Stored data
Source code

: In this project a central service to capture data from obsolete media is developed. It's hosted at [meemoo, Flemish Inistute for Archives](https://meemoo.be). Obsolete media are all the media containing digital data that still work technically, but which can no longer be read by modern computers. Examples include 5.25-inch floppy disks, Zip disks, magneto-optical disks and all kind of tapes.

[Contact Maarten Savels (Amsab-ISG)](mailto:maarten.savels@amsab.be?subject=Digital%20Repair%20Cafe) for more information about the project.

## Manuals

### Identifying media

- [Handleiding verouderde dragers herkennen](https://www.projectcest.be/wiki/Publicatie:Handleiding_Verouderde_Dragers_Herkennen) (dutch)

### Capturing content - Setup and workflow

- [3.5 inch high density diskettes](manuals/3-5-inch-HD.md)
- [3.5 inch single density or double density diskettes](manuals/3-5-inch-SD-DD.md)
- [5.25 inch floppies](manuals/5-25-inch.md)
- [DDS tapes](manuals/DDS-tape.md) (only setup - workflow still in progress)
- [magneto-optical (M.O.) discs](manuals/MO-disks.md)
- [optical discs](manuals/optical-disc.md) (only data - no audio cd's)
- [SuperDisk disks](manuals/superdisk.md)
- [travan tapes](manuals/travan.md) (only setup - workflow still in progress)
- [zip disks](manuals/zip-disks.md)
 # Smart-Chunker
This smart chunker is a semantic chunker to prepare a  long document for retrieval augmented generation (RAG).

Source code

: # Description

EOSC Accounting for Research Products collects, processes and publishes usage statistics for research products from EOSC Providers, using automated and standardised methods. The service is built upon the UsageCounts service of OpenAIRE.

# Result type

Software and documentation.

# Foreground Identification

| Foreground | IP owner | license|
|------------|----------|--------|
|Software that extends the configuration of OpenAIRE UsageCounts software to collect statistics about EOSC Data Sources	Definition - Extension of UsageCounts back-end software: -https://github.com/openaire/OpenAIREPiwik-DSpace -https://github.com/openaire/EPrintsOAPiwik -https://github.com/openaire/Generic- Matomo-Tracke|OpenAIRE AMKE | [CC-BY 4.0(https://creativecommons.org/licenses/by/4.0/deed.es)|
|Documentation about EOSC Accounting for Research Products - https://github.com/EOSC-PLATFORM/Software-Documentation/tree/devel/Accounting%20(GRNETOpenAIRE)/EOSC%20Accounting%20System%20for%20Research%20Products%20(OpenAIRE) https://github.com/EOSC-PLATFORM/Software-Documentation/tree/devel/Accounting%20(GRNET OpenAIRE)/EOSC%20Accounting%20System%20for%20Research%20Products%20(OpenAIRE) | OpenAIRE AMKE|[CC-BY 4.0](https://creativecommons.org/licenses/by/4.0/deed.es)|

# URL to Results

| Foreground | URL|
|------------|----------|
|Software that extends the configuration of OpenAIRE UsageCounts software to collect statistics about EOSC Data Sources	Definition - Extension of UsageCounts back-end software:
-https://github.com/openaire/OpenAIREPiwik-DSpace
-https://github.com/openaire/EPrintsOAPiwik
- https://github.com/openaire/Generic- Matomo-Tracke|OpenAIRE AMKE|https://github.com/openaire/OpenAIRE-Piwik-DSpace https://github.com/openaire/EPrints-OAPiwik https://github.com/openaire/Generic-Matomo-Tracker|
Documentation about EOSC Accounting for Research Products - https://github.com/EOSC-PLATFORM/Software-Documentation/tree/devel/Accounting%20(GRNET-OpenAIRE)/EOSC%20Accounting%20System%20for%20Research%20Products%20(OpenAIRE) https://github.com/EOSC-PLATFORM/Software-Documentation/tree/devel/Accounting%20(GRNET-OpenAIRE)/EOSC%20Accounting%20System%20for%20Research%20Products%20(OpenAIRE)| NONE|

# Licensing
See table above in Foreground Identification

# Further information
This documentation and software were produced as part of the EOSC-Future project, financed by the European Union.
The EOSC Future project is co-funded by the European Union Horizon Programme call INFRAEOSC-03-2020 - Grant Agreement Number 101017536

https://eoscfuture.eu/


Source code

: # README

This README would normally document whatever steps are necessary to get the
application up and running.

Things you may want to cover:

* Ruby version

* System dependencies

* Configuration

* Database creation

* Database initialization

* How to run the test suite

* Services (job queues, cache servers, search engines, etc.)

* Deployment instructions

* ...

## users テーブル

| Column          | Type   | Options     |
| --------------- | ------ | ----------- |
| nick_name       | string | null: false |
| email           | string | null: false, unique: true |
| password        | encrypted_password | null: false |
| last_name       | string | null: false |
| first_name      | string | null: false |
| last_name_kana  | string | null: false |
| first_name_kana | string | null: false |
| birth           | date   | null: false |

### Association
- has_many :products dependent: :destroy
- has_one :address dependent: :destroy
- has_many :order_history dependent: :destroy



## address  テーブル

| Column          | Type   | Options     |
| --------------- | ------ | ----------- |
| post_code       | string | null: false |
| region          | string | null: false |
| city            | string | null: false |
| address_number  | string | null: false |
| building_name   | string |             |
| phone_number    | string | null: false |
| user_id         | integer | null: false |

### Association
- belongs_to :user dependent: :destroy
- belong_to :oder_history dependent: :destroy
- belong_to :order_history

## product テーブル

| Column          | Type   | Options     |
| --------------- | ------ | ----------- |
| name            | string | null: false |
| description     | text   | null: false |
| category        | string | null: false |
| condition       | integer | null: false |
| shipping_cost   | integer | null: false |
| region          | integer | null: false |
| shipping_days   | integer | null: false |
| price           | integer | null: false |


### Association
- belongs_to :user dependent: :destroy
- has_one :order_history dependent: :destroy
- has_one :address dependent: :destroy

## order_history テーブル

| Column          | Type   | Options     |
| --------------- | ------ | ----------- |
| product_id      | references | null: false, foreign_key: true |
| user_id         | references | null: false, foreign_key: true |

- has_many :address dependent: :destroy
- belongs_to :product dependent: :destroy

Work request: Retype the entries exactly from the first line, stopping after the line with "- [magneto-optical (M.O.)".

Solution below:
Source code

: In this project a central service to capture data from obsolete media is developed. It's hosted at [meemoo, Flemish Inistute for Archives](https://meemoo.be). Obsolete media are all the media containing digital data that still work technically, but which can no longer be read by modern computers. Examples include 5.25-inch floppy disks, Zip disks, magneto-optical disks and all kind of tapes.

[Contact Maarten Savels (Amsab-ISG)](mailto:maarten.savels@amsab.be?subject=Digital%20Repair%20Cafe) for more information about the project.

## Manuals

### Identifying media

- [Handleiding verouderde dragers herkennen](https://www.projectcest.be/wiki/Publicatie:Handleiding_Verouderde_Dragers_Herkennen) (dutch)

### Capturing content - Setup and workflow

- [3.5 inch high density diskettes](manuals/3-5-inch-HD.md)
- [3.5 inch single density or double density diskettes](manuals/3-5-inch-SD-DD.md)
- [5.25 inch floppies](manuals/5-25-inch.md)
- [DDS tapes](manuals/DDS-tape.md) (only setup - workflow still in progress)
- [magneto-optical (M.O.) discs](manuals/MO-disks.md)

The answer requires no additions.